= Directions for this task =
From the records below, take each line where the string "Malerei" shows up and copy it.

= Pictures paired with source code =
-.-.-

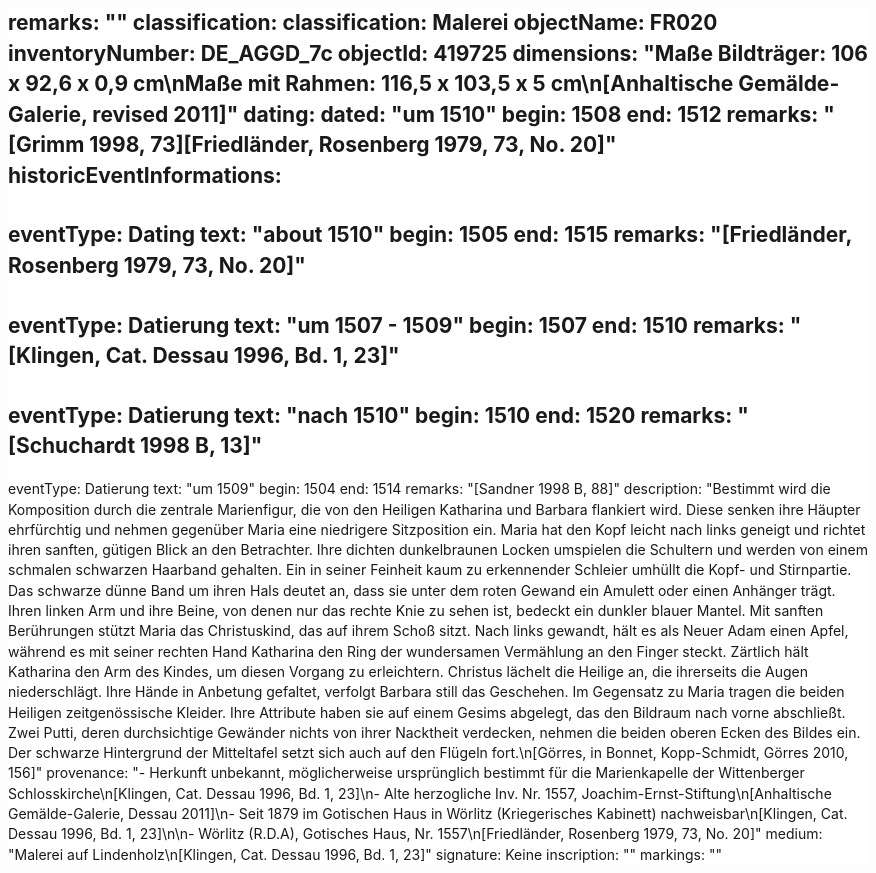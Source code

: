   remarks: ""
classification: 
 classification: Malerei
objectName: FR020
inventoryNumber: DE_AGGD_7c
objectId: 419725
dimensions: "Maße Bildträger: 106 x 92,6 x 0,9 cm\nMaße mit Rahmen: 116,5 x 103,5 x 5 cm\n[Anhaltische Gemälde-Galerie, revised 2011]"
dating: 
 dated: "um 1510"
 begin: 1508
 end: 1512
 remarks: "[Grimm 1998, 73][Friedländer, Rosenberg 1979, 73, No. 20]"
 historicEventInformations: 
  - 
   eventType: Dating
   text: "about 1510"
   begin: 1505
   end: 1515
   remarks: "[Friedländer, Rosenberg 1979, 73, No. 20]"
  - 
   eventType: Datierung
   text: "um 1507 - 1509"
   begin: 1507
   end: 1510
   remarks: "[Klingen, Cat. Dessau 1996, Bd. 1, 23]"
  - 
   eventType: Datierung
   text: "nach 1510"
   begin: 1510
   end: 1520
   remarks: "[Schuchardt 1998 B, 13]"
  - 
   eventType: Datierung
   text: "um 1509"
   begin: 1504
   end: 1514
   remarks: "[Sandner 1998 B, 88]"
description: "Bestimmt wird die Komposition durch die zentrale Marienfigur, die von den Heiligen Katharina und Barbara flankiert wird. Diese senken ihre Häupter ehrfürchtig und nehmen gegenüber Maria eine niedrigere Sitzposition ein. Maria hat den Kopf leicht nach links geneigt und richtet ihren sanften, gütigen Blick an den Betrachter. Ihre dichten dunkelbraunen Locken umspielen die Schultern und werden von einem schmalen schwarzen Haarband gehalten. Ein in seiner Feinheit kaum zu erkennender Schleier umhüllt die Kopf- und Stirnpartie. Das schwarze dünne Band um ihren Hals deutet an, dass sie unter dem roten Gewand ein Amulett oder einen Anhänger trägt. Ihren linken Arm und ihre Beine, von denen nur das rechte Knie zu sehen ist, bedeckt ein dunkler blauer Mantel. Mit sanften Berührungen stützt Maria das Christuskind, das auf ihrem Schoß sitzt. Nach links gewandt, hält es als Neuer Adam einen Apfel, während es mit seiner rechten Hand Katharina den Ring der wundersamen Vermählung an den Finger steckt. Zärtlich hält Katharina den Arm des Kindes, um diesen Vorgang zu erleichtern. Christus lächelt die Heilige an, die ihrerseits die Augen niederschlägt. Ihre Hände in Anbetung gefaltet, verfolgt Barbara still das Geschehen. Im Gegensatz zu Maria tragen die beiden Heiligen zeitgenössische Kleider. Ihre Attribute haben sie auf einem Gesims abgelegt, das den Bildraum nach vorne abschließt. Zwei Putti, deren durchsichtige Gewänder nichts von ihrer Nacktheit verdecken, nehmen die beiden oberen Ecken des Bildes ein. Der schwarze Hintergrund der Mitteltafel setzt sich auch auf den Flügeln fort.\n[Görres, in Bonnet, Kopp-Schmidt, Görres 2010, 156]"
provenance: "- Herkunft unbekannt, möglicherweise ursprünglich bestimmt für die Marienkapelle der Wittenberger Schlosskirche\n[Klingen, Cat. Dessau 1996, Bd. 1, 23]\n- Alte herzogliche Inv. Nr. 1557, Joachim-Ernst-Stiftung\n[Anhaltische Gemälde-Galerie, Dessau 2011]\n- Seit 1879 im Gotischen Haus in Wörlitz (Kriegerisches Kabinett) nachweisbar\n[Klingen, Cat. Dessau 1996, Bd. 1, 23]\n\n- Wörlitz (R.D.A), Gotisches Haus, Nr. 1557\n[Friedländer, Rosenberg 1979, 73, No. 20]"
medium: "Malerei auf Lindenholz\n[Klingen, Cat. Dessau 1996, Bd. 1, 23]"
signature: Keine
inscription: ""
markings: ""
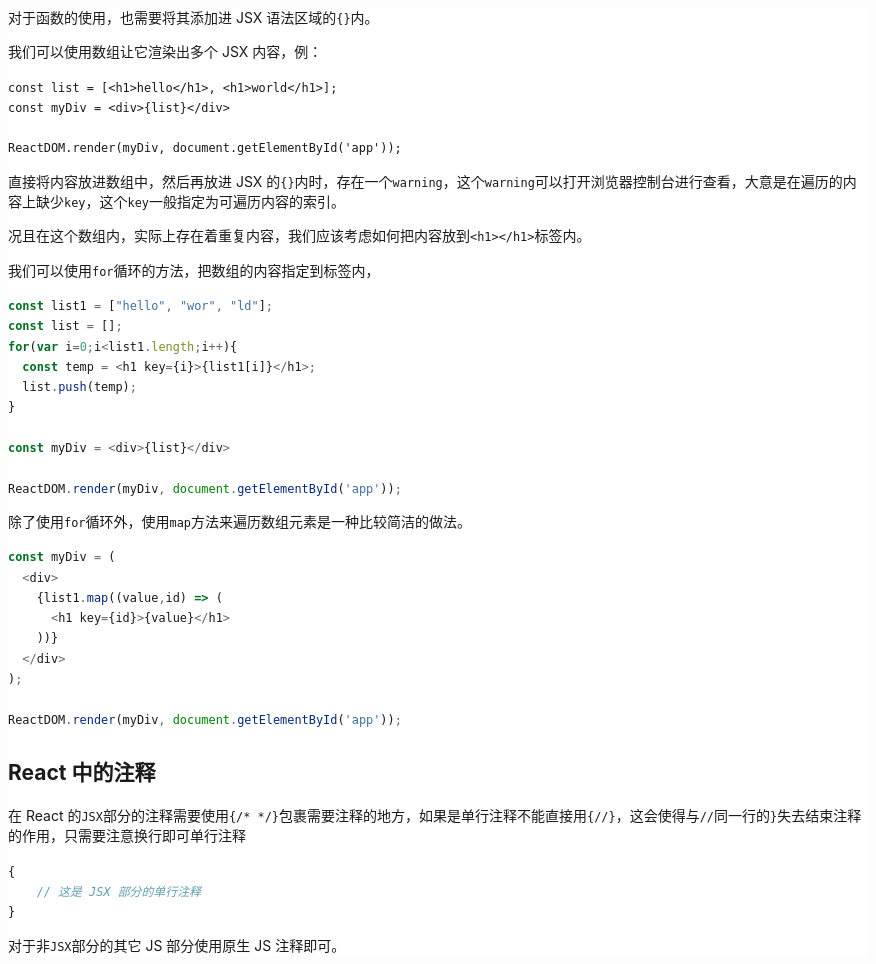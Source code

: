 对于函数的使用，也需要将其添加进 JSX 语法区域的`{}`内。

我们可以使用数组让它渲染出多个 JSX 内容，例：

```react
const list = [<h1>hello</h1>, <h1>world</h1>];
const myDiv = <div>{list}</div>

ReactDOM.render(myDiv, document.getElementById('app'));
```

直接将内容放进数组中，然后再放进 JSX 的`{}`内时，存在一个`warning`，这个`warning`可以打开浏览器控制台进行查看，大意是在遍历的内容上缺少`key`，这个`key`一般指定为可遍历内容的索引。

况且在这个数组内，实际上存在着重复内容，我们应该考虑如何把内容放到`<h1></h1>`标签内。

我们可以使用`for`循环的方法，把数组的内容指定到标签内，

```js
const list1 = ["hello", "wor", "ld"];
const list = [];
for(var i=0;i<list1.length;i++){
  const temp = <h1 key={i}>{list1[i]}</h1>;
  list.push(temp);
}

const myDiv = <div>{list}</div>

ReactDOM.render(myDiv, document.getElementById('app'));
```

除了使用`for`循环外，使用`map`方法来遍历数组元素是一种比较简洁的做法。

```js
const myDiv = (
  <div>
    {list1.map((value,id) => (
      <h1 key={id}>{value}</h1>
    ))}
  </div>
);

ReactDOM.render(myDiv, document.getElementById('app'));
```

## React 中的注释

在 React 的`JSX`部分的注释需要使用`{/* */}`包裹需要注释的地方，如果是单行注释不能直接用`{//}`，这会使得与`//`同一行的`}`失去结束注释的作用，只需要注意换行即可单行注释

```jsx
{
    // 这是 JSX 部分的单行注释
}
```

对于非`JSX`部分的其它 JS 部分使用原生 JS 注释即可。
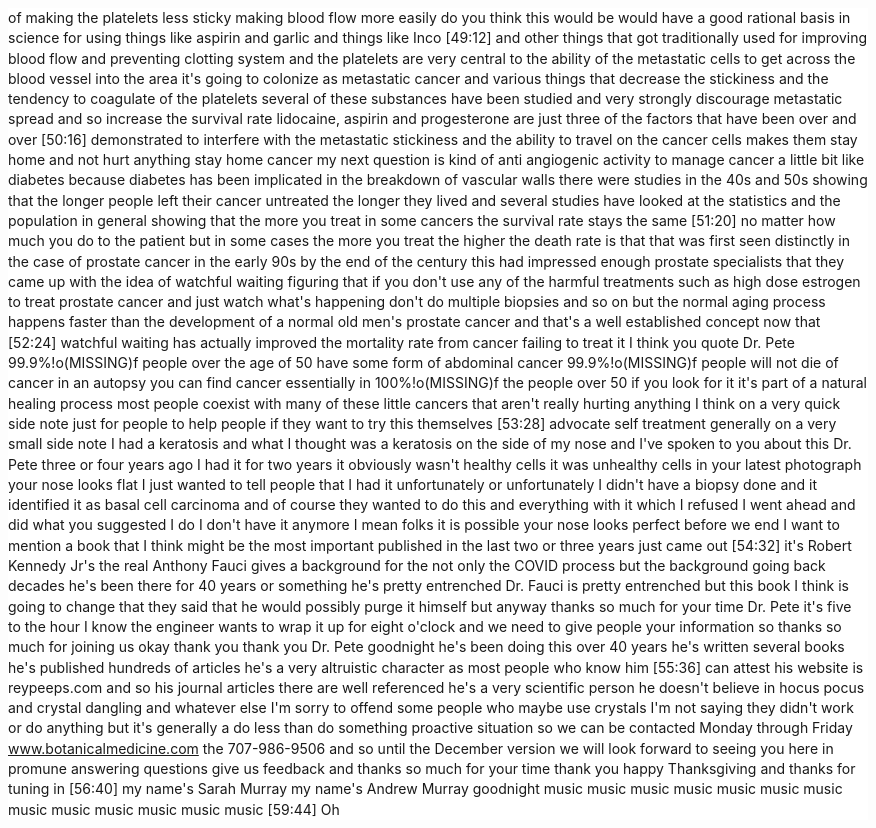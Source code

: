 of making the platelets less sticky making blood flow more easily do you think this would be would have a good rational basis in science for using things like aspirin and garlic and things like Inco [49:12] and other things that got traditionally used for improving blood flow and preventing clotting system and the platelets are very central to the ability of the metastatic cells to get across the blood vessel into the area it's going to colonize as metastatic cancer and various things that decrease the stickiness and the tendency to coagulate of the platelets several of these substances have been studied and very strongly discourage metastatic spread and so increase the survival rate lidocaine, aspirin and progesterone are just three of the factors that have been over and over [50:16] demonstrated to interfere with the metastatic stickiness and the ability to travel on the cancer cells makes them stay home and not hurt anything stay home cancer my next question is kind of anti angiogenic activity to manage cancer a little bit like diabetes because diabetes has been implicated in the breakdown of vascular walls there were studies in the 40s and 50s showing that the longer people left their cancer untreated the longer they lived and several studies have looked at the statistics and the population in general showing that the more you treat in some cancers the survival rate stays the same [51:20] no matter how much you do to the patient but in some cases the more you treat the higher the death rate is that that was first seen distinctly in the case of prostate cancer in the early 90s by the end of the century this had impressed enough prostate specialists that they came up with the idea of watchful waiting figuring that if you don't use any of the harmful treatments such as high dose estrogen to treat prostate cancer and just watch what's happening don't do multiple biopsies and so on but the normal aging process happens faster than the development of a normal old men's prostate cancer and that's a well established concept now that [52:24] watchful waiting has actually improved the mortality rate from cancer failing to treat it I think you quote Dr. Pete 99.9%!o(MISSING)f people over the age of 50 have some form of abdominal cancer 99.9%!o(MISSING)f people will not die of cancer in an autopsy you can find cancer essentially in 100%!o(MISSING)f the people over 50 if you look for it it's part of a natural healing process most people coexist with many of these little cancers that aren't really hurting anything I think on a very quick side note just for people to help people if they want to try this themselves [53:28] advocate self treatment generally on a very small side note I had a keratosis and what I thought was a keratosis on the side of my nose and I've spoken to you about this Dr. Pete three or four years ago I had it for two years it obviously wasn't healthy cells it was unhealthy cells in your latest photograph your nose looks flat I just wanted to tell people that I had it unfortunately or unfortunately I didn't have a biopsy done and it identified it as basal cell carcinoma and of course they wanted to do this and everything with it which I refused I went ahead and did what you suggested I do I don't have it anymore I mean folks it is possible your nose looks perfect before we end I want to mention a book that I think might be the most important published in the last two or three years just came out [54:32] it's Robert Kennedy Jr's the real Anthony Fauci gives a background for the not only the COVID process but the background going back decades he's been there for 40 years or something he's pretty entrenched Dr. Fauci is pretty entrenched but this book I think is going to change that they said that he would possibly purge it himself but anyway thanks so much for your time Dr. Pete it's five to the hour I know the engineer wants to wrap it up for eight o'clock and we need to give people your information so thanks so much for joining us okay thank you thank you Dr. Pete goodnight he's been doing this over 40 years he's written several books he's published hundreds of articles he's a very altruistic character as most people who know him [55:36] can attest his website is reypeeps.com and so his journal articles there are well referenced he's a very scientific person he doesn't believe in hocus pocus and crystal dangling and whatever else I'm sorry to offend some people who maybe use crystals I'm not saying they didn't work or do anything but it's generally a do less than do something proactive situation so we can be contacted Monday through Friday www.botanicalmedicine.com the 707-986-9506 and so until the December version we will look forward to seeing you here in promune answering questions give us feedback and thanks so much for your time thank you happy Thanksgiving and thanks for tuning in [56:40] my name's Sarah Murray my name's Andrew Murray goodnight music music music music music music music music music music music music music [59:44] Oh
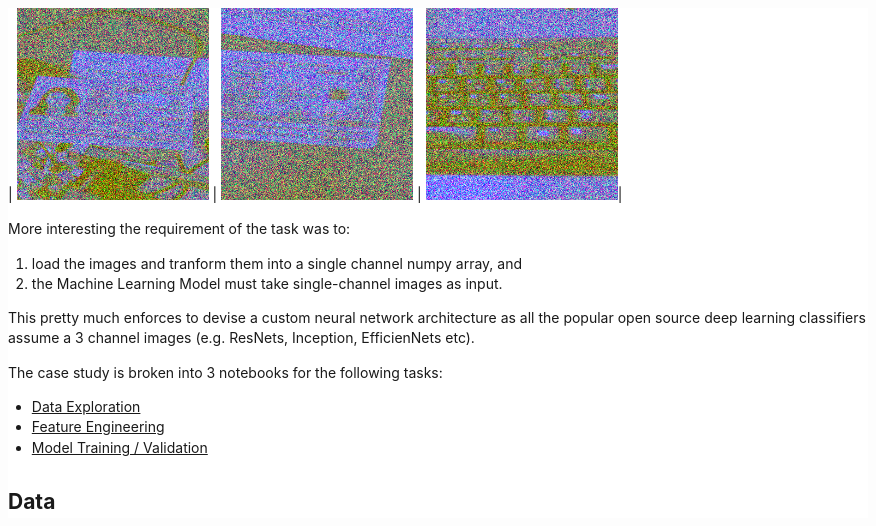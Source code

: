 | ![](data/infer_test_images/GICSD_11_1_33.png) | ![](data/infer_test_images/GICSD_32_6_193.png) | ![](data/infer_test_images/GICSD_20_7_213.png)|


More interesting the requirement of the task was to: 
1. load the images and tranform them into a single channel numpy array, and 
2. the Machine Learning Model must take single-channel images as input.

This pretty much enforces to devise a custom neural network architecture as all the popular open source deep learning classifiers assume a 3 channel images (e.g. ResNets, Inception, EfficienNets etc).

The case study is broken into 3 notebooks for the following tasks:
* [Data Exploration](https://htmlpreview.github.io/?https://github.com/antelidakis/dlcv_id_challenge/blob/main/notebooks/a_data_exploration.html)
* [Feature Engineering](https://htmlpreview.github.io/?https://github.com/antelidakis/dlcv_id_challenge/blob/main/notebooks/b_feature_engineering.html)
* [Model Training / Validation](https://htmlpreview.github.io/?https://github.com/antelidakis/dlcv_id_challenge/blob/main/notebooks/c_i_train_cnn_grayscale_jit_data_gen_upsampling.html)


## Data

-.-.-

= Expected answer =
 classification: Malerei
medium: "Malerei auf Lindenholz\n[Klingen, Cat. Dessau 1996, Bd. 1, 23]"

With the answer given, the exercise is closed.